→ **Source material**:
= = = =

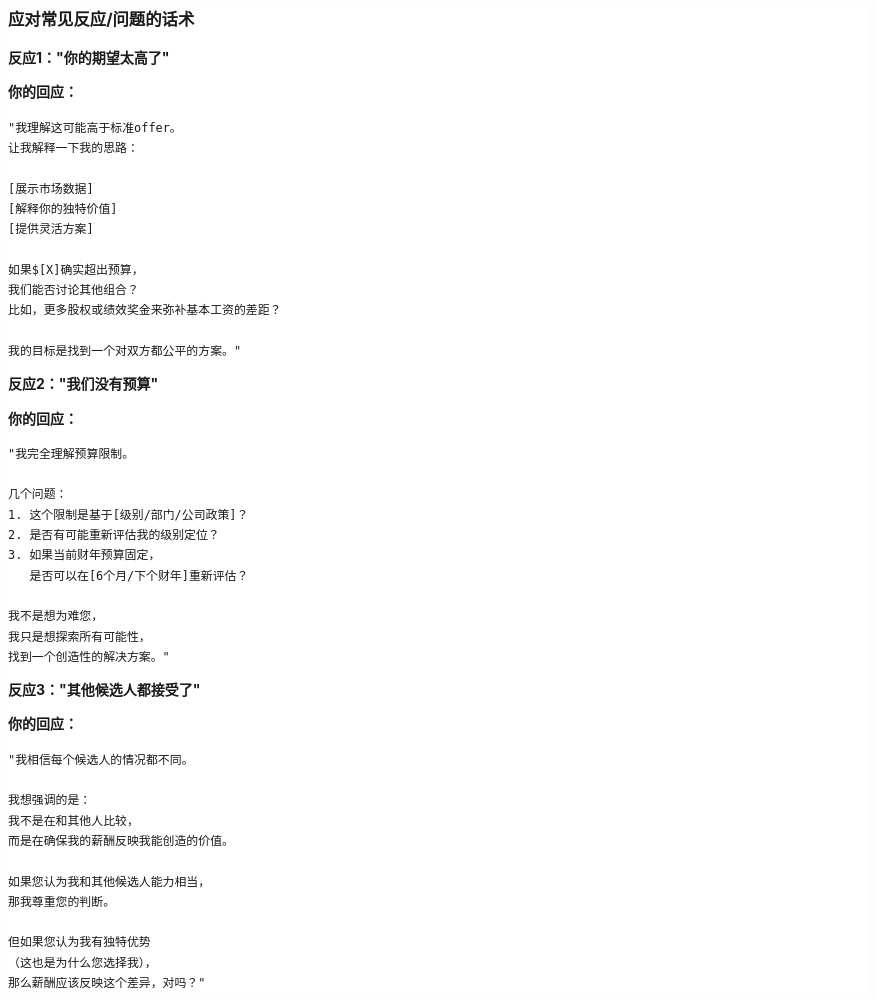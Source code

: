 
### 应对常见反应/问题的话术

**反应1："你的期望太高了"**

**你的回应：**
```
"我理解这可能高于标准offer。
让我解释一下我的思路：

[展示市场数据]
[解释你的独特价值]
[提供灵活方案]

如果$[X]确实超出预算，
我们能否讨论其他组合？
比如，更多股权或绩效奖金来弥补基本工资的差距？

我的目标是找到一个对双方都公平的方案。"
```

**反应2："我们没有预算"**

**你的回应：**
```
"我完全理解预算限制。

几个问题：
1. 这个限制是基于[级别/部门/公司政策]？
2. 是否有可能重新评估我的级别定位？
3. 如果当前财年预算固定，
   是否可以在[6个月/下个财年]重新评估？

我不是想为难您，
我只是想探索所有可能性，
找到一个创造性的解决方案。"
```

**反应3："其他候选人都接受了"**

**你的回应：**
```
"我相信每个候选人的情况都不同。

我想强调的是：
我不是在和其他人比较，
而是在确保我的薪酬反映我能创造的价值。

如果您认为我和其他候选人能力相当，
那我尊重您的判断。

但如果您认为我有独特优势
（这也是为什么您选择我），
那么薪酬应该反映这个差异，对吗？"
```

= = = =

→ **Required action**: Verbatim output of the entries is required, with each image left out.

→ **Exercise result**:
Source code

: 
### 应对常见反应/问题的话术

**反应1："你的期望太高了"**

**你的回应：**
```
"我理解这可能高于标准offer。
让我解释一下我的思路：

[展示市场数据]
[解释你的独特价值]
[提供灵活方案]

如果$[X]确实超出预算，
我们能否讨论其他组合？
比如，更多股权或绩效奖金来弥补基本工资的差距？

我的目标是找到一个对双方都公平的方案。"
```

**反应2："我们没有预算"**

**你的回应：**
```
"我完全理解预算限制。

几个问题：
1. 这个限制是基于[级别/部门/公司政策]？
2. 是否有可能重新评估我的级别定位？
3. 如果当前财年预算固定，
   是否可以在[6个月/下个财年]重新评估？

我不是想为难您，
我只是想探索所有可能性，
找到一个创造性的解决方案。"
```

**反应3："其他候选人都接受了"**

**你的回应：**
```
"我相信每个候选人的情况都不同。

我想强调的是：
我不是在和其他人比较，
而是在确保我的薪酬反映我能创造的价值。

如果您认为我和其他候选人能力相当，
那我尊重您的判断。

但如果您认为我有独特优势
（这也是为什么您选择我），
那么薪酬应该反映这个差异，对吗？"
```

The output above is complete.